Stan, welcome aboard.

The following is an "unpaid" opinion lol.

I've got a offshore key largo rod (primarily heavy bottom fishing). The ros is built very good, decent componants. Definately several grades above "walmart" issue. However, it's still a "factory" manafactored stick. You might be better in the long run talking with a custom rod builder and having something specifically built for your purposes...

/r steve


----------



## thereeldeal (Nov 29, 2007)

Key largo rods use gator blanks which are low quality

If you are serious about surf fishing go with lamiglass blanks or rods. 

the ron arra blanks and rods are to of the line. For a lower cost option go with the ugly stick rods found at most tackle stores


----------



## John B. (Oct 2, 2007)

> *thereeldeal (12/15/2007)*Key largo rods use gator blanks which are low quality
> 
> If you are serious about surf fishing go with lamiglass blanks or rods.
> 
> the ron arra blanks and rods are to of the line. For a lower cost option go with the ugly stick rods found at most tackle stores


for surf fishing it doesn't matter, gators are just as strong, probably stronger than most lami's... besides, the rods will be in a sandspike most of the time, so spending an extra 100 bucks to save a few ounces on weight isn't really feasable.... just my .02


----------



## Sam Roberts (Oct 22, 2007)

> *VS200B (12/15/2007)*
> 
> 
> > *thereeldeal (12/15/2007)*Key largo rods use gator blanks which are low quality
> ...


i second that.. i have a gator that i cobia fish w/and it's a NICE rod. but if you find a gator/key largo blank that you like dont pick it over a lami glass but hell if you find a lami glas thatreally fits your needsbuy it. they both make a good rod. GATOR/LARGO=DURABLITY


----------



## nb&twil (Oct 2, 2007)

> *thereeldeal (12/15/2007)*gator blanks which are low quality....
> 
> ....go with the ugly stick rods found at most tackle stores


did you know?....

gators andugly sticksare built to almost exactly the same specs. and in fact, there have been times when shakespeare (ugly stick manufacturer) got so backed up, the subbed out work to crowder rods (gator manufacturer). ever noticed the similarity of the actions in a gator and an ugly stick? and how they are made with the ridges left on the glass?

now to answer the original post, you can probably get a custom rod built around here for about the same (or maybe even less) than what you would spend on that key largo. mudhole has a pretty informative website for looking up specs on rods. but, key largo does build a good rod, thats one reason theyve been doing what they do for so many years now.

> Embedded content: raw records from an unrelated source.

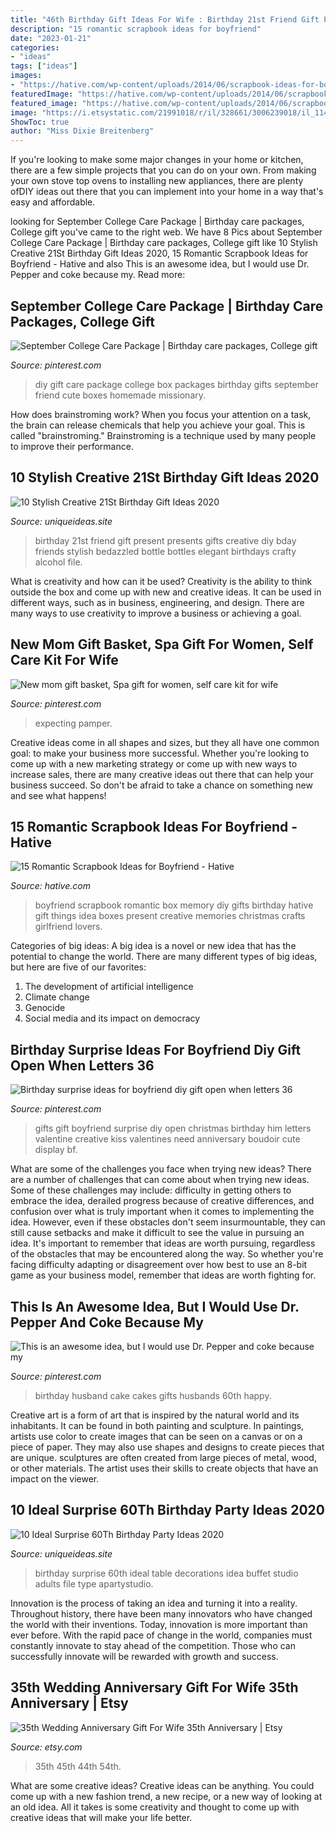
 ```yaml
---
title: "46th Birthday Gift Ideas For Wife : Birthday 21st Friend Gift Present Presents Gifts Creative Diy Bday Friends Stylish Bedazzled Bottle Bottles Elegant Birthdays Crafty Alcohol File"
description: "15 romantic scrapbook ideas for boyfriend"
date: "2023-01-21"
categories:
- "ideas"
tags: ["ideas"]
images:
- "https://hative.com/wp-content/uploads/2014/06/scrapbook-ideas-for-boyfriend/14-scrapbook-ideas-for-lovers.jpg"
featuredImage: "https://hative.com/wp-content/uploads/2014/06/scrapbook-ideas-for-boyfriend/14-scrapbook-ideas-for-lovers.jpg"
featured_image: "https://hative.com/wp-content/uploads/2014/06/scrapbook-ideas-for-boyfriend/14-scrapbook-ideas-for-lovers.jpg"
image: "https://i.etsystatic.com/21991018/r/il/328661/3006239018/il_1140xN.3006239018_lnnc.jpg"
ShowToc: true
author: "Miss Dixie Breitenberg"
---
```



If you're looking to make some major changes in your home or kitchen, there are a few simple projects that you can do on your own. From making your own stove top ovens to installing new appliances, there are plenty ofDIY ideas out there that you can implement into your home in a way that's easy and affordable.

	

		
looking for September College Care Package | Birthday care packages, College gift you've came to the right web. We have 8 Pics about September College Care Package | Birthday care packages, College gift like 10 Stylish Creative 21St Birthday Gift Ideas 2020, 15 Romantic Scrapbook Ideas for Boyfriend - Hative and also This is an awesome idea, but I would use Dr. Pepper and coke because my. Read more:
		
    
## September College Care Package | Birthday Care Packages, College Gift

<img loading=lazy src="https://i.pinimg.com/736x/05/93/49/0593493f9c30cc76f3d7d350c0d3e636.jpg" onerror="this.onerror=null;this.src='https://tse4.mm.bing.net/th?id=OIP.5k3wNwva1hP6z1IuosKOSQHaJ3&amp;pid=15.1';" alt="September College Care Package | Birthday care packages, College gift">

_Source: pinterest.com_

>diy gift care package college box packages birthday gifts september friend cute boxes homemade missionary. 

	

How does brainstroming work?
When you focus your attention on a task, the brain can release chemicals that help you achieve your goal. This is called "brainstroming." Brainstroming is a technique used by many people to improve their performance.

    
## 10 Stylish Creative 21St Birthday Gift Ideas 2020

<img loading=lazy src="https://www.uniqueideas.site/wp-content/uploads/21st-birthday-present-for-my-best-friend-crafty-pinterest-2.jpg" onerror="this.onerror=null;this.src='https://tse1.mm.bing.net/th?id=OIP.KMdDnsK0j6RT0azgK3wMqQHaJ4&amp;pid=15.1';" alt="10 Stylish Creative 21St Birthday Gift Ideas 2020">

_Source: uniqueideas.site_

>birthday 21st friend gift present presents gifts creative diy bday friends stylish bedazzled bottle bottles elegant birthdays crafty alcohol file. 

	

What is creativity and how can it be used?
Creativity is the ability to think outside the box and come up with new and creative ideas. It can be used in different ways, such as in business, engineering, and design. There are many ways to use creativity to improve a business or achieving a goal.

    
## New Mom Gift Basket, Spa Gift For Women, Self Care Kit For Wife

<img loading=lazy src="https://i.pinimg.com/736x/25/6a/3a/256a3a31dc9b6ef014703c0760477e73.jpg" onerror="this.onerror=null;this.src='https://tse4.mm.bing.net/th?id=OIP.gt5PVbBMLlWaZyvVen1lOAHaJ3&amp;pid=15.1';" alt="New mom gift basket, Spa gift for women, self care kit for wife">

_Source: pinterest.com_

>expecting pamper. 

	

Creative ideas come in all shapes and sizes, but they all have one common goal: to make your business more successful. Whether you're looking to come up with a new marketing strategy or come up with new ways to increase sales, there are many creative ideas out there that can help your business succeed. So don't be afraid to take a chance on something new and see what happens!

    
## 15 Romantic Scrapbook Ideas For Boyfriend - Hative

<img loading=lazy src="https://hative.com/wp-content/uploads/2014/06/scrapbook-ideas-for-boyfriend/14-scrapbook-ideas-for-lovers.jpg" onerror="this.onerror=null;this.src='https://tse2.mm.bing.net/th?id=OIP.7yqCcXCTzDaVwZay9thIkAHaJ4&amp;pid=15.1';" alt="15 Romantic Scrapbook Ideas for Boyfriend - Hative">

_Source: hative.com_

>boyfriend scrapbook romantic box memory diy gifts birthday hative gift things idea boxes present creative memories christmas crafts girlfriend lovers. 

	

Categories of big ideas:
A big idea is a novel or new idea that has the potential to change the world. There are many different types of big ideas, but here are five of our favorites: 
1. The development of artificial intelligence 
2. Climate change 
3. Genocide 
4. Social media and its impact on democracy 

    
## Birthday Surprise Ideas For Boyfriend Diy Gift Open When Letters 36

<img loading=lazy src="https://i.pinimg.com/736x/20/63/75/2063750b79f91e28a4974b38cc8190fa.jpg" onerror="this.onerror=null;this.src='https://tse2.mm.bing.net/th?id=OIP.VBVDZ81ydt91c6_F811ibgAAAA&amp;pid=15.1';" alt="Birthday surprise ideas for boyfriend diy gift open when letters 36">

_Source: pinterest.com_

>gifts gift boyfriend surprise diy open christmas birthday him letters valentine creative kiss valentines need anniversary boudoir cute display bf. 

	

What are some of the challenges you face when trying new ideas?
There are a number of challenges that can come about when trying new ideas. Some of these challenges may include: difficulty in getting others to embrace the idea, derailed progress because of creative differences, and confusion over what is truly important when it comes to implementing the idea. However, even if these obstacles don't seem insurmountable, they can still cause setbacks and make it difficult to see the value in pursuing an idea. It's important to remember that ideas are worth pursuing, regardless of the obstacles that may be encountered along the way. So whether you're facing difficulty adapting or disagreement over how best to use an 8-bit game as your business model, remember that ideas are worth fighting for.

    
## This Is An Awesome Idea, But I Would Use Dr. Pepper And Coke Because My

<img loading=lazy src="https://i.pinimg.com/736x/c5/de/b9/c5deb900a30806516596fb16ebc8d207--husband-birthday-cakes-birthday-ideas.jpg" onerror="this.onerror=null;this.src='https://tse3.mm.bing.net/th?id=OIP.XVbCt4m-s2pNzAxSftLzWwHaJ3&amp;pid=15.1';" alt="This is an awesome idea, but I would use Dr. Pepper and coke because my">

_Source: pinterest.com_

>birthday husband cake cakes gifts husbands 60th happy. 

	

Creative art is a form of art that is inspired by the natural world and its inhabitants. It can be found in both painting and sculpture. In paintings, artists use color to create images that can be seen on a canvas or on a piece of paper. They may also use shapes and designs to create pieces that are unique. sculptures are often created from large pieces of metal, wood, or other materials. The artist uses their skills to create objects that have an impact on the viewer.

    
## 10 Ideal Surprise 60Th Birthday Party Ideas 2020

<img loading=lazy src="https://www.uniqueideas.site/wp-content/uploads/surprise-60th-birthday-party-a-party-studio.jpg" onerror="this.onerror=null;this.src='https://tse3.mm.bing.net/th?id=OIP.0f7WyU3PKYzMAm0CyvmZZAHaE8&amp;pid=15.1';" alt="10 Ideal Surprise 60Th Birthday Party Ideas 2020">

_Source: uniqueideas.site_

>birthday surprise 60th ideal table decorations idea buffet studio adults file type apartystudio. 

	

Innovation is the process of taking an idea and turning it into a reality. Throughout history, there have been many innovators who have changed the world with their inventions. Today, innovation is more important than ever before. With the rapid pace of change in the world, companies must constantly innovate to stay ahead of the competition. Those who can successfully innovate will be rewarded with growth and success.

    
## 35th Wedding Anniversary Gift For Wife 35th Anniversary | Etsy

<img loading=lazy src="https://i.etsystatic.com/21991018/r/il/328661/3006239018/il_1140xN.3006239018_lnnc.jpg" onerror="this.onerror=null;this.src='https://tse1.mm.bing.net/th?id=OIP.TcKqf-1xAzlY6sBAO7zu1AHaHa&amp;pid=15.1';" alt="35th Wedding Anniversary Gift For Wife 35th Anniversary | Etsy">

_Source: etsy.com_

>35th 45th 44th 54th. 

	

What are some creative ideas?
Creative ideas can be anything. You could come up with a new fashion trend, a new recipe, or a new way of looking at an old idea. All it takes is some creativity and thought to come up with creative ideas that will make your life better.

theres plenty of builders around this area, a few really good ones on here. just ask around! good luck in your search!


----------



## wirenut (Sep 30, 2007)

WELCOME TO THE FORUM:toast


----------



## Hook (Oct 2, 2007)

For most of the fish you will catch here go to walmart first,get a cheap rod but buy a good reel. Then after you have used it for awhile start looking at custom rods.:toast Buy the way welcome:usaflag


----------



## Anthonyma (Oct 4, 2007)

Key largo makes a fine rod I would'ne exactly call them "factory" rods but they are not a true custom either. And they do use many different blanks not just gator. Gators may be cheap in price but are better than most.

Anthony


----------



## thereeldeal (Nov 29, 2007)

dear sirs 

Key largo rods are not bad, hwoewer they are manufactured using one of the lower endblanks available on the market. These blanks sell for about avg $10-25. You get what you pay for. Any serious pompano fisherman knows that lamiglass has been in the surf fishing business for a long time. In Fort Pierce (pompano central) Lamiglass is used by more dedicated pompano fisherman than any other blank or rod.


----------



## MR.STAAL (Oct 22, 2007)

if you brake one take it back its free!you should get a st.criox


----------